Easy to understand social media KPIs

Lost in a sea of social media analytics? Wondering if what you post on social media is actually beneficial to your business? No clue what to set as your key performance indicators?

We realised we did not fully understand what activities we engage in online are effective, so we decided to establish some measurables.

In this post and video, I share our core social media metrics to monitor our success.

Background

As an agency, we are investing a lot of time in social media. We have well over 300 podcast episodes and 100s of videos, blogs and livestreams. We were “everywhere” and yet not measuring the success of the activities we were engaging with.

Essentially, we put out all this content and didn’t market it effectively. The strategy was to share it a couple of times and hope for the best.

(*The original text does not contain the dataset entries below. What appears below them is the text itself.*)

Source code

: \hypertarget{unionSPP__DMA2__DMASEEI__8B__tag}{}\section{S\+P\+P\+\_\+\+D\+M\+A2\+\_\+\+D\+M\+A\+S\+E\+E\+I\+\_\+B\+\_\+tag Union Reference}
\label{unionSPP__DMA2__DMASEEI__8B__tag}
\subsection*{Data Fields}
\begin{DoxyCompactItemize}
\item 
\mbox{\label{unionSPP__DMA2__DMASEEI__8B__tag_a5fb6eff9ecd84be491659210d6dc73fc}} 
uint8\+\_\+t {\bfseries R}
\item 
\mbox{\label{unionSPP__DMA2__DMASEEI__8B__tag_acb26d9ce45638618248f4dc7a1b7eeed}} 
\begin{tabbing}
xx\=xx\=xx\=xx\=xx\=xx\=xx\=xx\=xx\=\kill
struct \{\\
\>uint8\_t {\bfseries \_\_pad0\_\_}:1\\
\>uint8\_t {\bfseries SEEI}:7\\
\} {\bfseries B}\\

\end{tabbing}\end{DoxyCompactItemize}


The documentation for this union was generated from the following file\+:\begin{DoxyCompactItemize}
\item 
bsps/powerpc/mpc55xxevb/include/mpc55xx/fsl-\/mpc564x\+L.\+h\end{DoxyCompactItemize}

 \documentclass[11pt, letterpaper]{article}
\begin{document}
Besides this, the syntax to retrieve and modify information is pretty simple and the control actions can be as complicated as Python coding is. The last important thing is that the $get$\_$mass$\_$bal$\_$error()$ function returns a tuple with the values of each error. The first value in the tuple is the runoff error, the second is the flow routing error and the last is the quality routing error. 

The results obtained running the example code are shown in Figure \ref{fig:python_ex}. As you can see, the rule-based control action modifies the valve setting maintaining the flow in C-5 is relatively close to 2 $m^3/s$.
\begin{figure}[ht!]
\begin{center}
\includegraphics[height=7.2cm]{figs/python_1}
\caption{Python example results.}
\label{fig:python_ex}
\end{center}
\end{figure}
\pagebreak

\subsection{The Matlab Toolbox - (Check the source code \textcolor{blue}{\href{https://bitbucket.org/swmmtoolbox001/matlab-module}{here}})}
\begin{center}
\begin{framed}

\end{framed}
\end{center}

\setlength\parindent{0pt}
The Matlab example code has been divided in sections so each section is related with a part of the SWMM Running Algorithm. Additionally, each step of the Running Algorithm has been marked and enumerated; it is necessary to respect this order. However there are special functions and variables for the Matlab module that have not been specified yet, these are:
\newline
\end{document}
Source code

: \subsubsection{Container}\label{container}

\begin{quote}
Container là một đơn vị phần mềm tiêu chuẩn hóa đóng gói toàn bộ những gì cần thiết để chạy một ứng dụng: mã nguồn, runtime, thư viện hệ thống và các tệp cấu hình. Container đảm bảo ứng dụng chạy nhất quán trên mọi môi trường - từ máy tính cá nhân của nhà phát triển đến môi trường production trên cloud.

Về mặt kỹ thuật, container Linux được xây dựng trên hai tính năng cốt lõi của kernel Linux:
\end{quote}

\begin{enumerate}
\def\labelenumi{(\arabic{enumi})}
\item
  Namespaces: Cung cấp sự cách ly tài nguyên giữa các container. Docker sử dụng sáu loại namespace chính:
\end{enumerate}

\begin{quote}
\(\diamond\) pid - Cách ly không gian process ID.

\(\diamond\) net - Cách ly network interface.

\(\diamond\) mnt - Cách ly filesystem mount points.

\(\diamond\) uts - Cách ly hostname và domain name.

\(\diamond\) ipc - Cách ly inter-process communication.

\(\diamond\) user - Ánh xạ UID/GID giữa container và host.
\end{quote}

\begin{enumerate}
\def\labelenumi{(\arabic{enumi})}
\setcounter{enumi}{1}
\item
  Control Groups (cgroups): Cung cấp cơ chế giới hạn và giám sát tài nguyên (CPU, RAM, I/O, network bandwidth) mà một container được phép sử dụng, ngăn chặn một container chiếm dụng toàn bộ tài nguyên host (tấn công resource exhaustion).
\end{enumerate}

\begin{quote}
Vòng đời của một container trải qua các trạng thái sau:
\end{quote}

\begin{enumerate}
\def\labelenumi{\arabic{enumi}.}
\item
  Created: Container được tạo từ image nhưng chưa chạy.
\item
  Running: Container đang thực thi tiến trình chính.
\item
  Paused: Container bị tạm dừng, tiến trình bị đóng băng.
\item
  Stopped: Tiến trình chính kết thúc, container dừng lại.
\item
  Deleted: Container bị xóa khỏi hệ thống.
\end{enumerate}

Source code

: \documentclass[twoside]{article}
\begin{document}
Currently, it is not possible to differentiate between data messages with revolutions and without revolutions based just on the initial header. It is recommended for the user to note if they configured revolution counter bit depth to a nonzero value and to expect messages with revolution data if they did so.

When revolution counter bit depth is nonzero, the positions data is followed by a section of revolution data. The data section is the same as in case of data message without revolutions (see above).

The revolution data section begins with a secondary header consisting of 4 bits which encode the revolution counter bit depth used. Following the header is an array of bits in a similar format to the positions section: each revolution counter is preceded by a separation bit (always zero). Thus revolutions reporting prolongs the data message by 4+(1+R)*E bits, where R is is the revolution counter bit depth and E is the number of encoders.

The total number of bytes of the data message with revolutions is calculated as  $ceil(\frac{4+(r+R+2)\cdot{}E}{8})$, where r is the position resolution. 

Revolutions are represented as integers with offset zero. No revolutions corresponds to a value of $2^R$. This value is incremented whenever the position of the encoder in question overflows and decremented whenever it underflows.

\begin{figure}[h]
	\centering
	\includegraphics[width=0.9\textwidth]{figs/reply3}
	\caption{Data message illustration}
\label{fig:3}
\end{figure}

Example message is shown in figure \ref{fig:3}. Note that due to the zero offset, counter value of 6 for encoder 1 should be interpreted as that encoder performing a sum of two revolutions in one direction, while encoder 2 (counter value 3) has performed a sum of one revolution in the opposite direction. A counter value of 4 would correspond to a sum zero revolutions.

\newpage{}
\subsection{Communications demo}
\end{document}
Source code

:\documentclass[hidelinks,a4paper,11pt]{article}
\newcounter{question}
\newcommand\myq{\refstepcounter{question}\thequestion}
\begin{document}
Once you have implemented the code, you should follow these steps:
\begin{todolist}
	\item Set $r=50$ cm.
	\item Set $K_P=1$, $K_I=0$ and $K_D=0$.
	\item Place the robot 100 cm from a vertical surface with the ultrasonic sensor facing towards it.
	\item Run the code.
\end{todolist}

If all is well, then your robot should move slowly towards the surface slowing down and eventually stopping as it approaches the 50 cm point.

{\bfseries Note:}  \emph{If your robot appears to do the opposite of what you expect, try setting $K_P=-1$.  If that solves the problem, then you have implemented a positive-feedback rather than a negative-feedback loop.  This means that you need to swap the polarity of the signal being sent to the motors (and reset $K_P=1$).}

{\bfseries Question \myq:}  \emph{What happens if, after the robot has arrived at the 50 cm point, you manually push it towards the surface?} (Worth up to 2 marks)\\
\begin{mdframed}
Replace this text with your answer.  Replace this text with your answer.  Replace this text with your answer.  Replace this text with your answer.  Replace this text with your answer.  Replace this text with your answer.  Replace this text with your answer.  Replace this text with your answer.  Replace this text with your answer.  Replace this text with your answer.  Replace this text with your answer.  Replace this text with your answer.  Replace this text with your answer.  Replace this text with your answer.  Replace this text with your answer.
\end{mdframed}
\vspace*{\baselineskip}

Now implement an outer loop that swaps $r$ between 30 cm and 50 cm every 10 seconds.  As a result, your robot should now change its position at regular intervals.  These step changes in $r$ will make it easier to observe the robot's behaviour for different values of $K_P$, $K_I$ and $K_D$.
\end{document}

Not the best social media strategy!

Focusing on the outcome

As digital agencies, we are usually more focused on outcomes for our clients. We so often forget about the outcomes for ourselves. With that in mind, we noted 4 key outcomes we wanted to see and measure as a result of our content strategy and social media activities.

  • Audience growth
  • Lead generation
  • Content conversions
  • Community engagement
  • Brand awareness

Measuring social media success

Knowing the desired outcomes, we can begin to reverse engineer how we might track each one.

Audience Growth

We recognised we’d stagnated over time. The podcast audience wasn’t growing, YouTube views were low. The Facebook community attracting less and less people.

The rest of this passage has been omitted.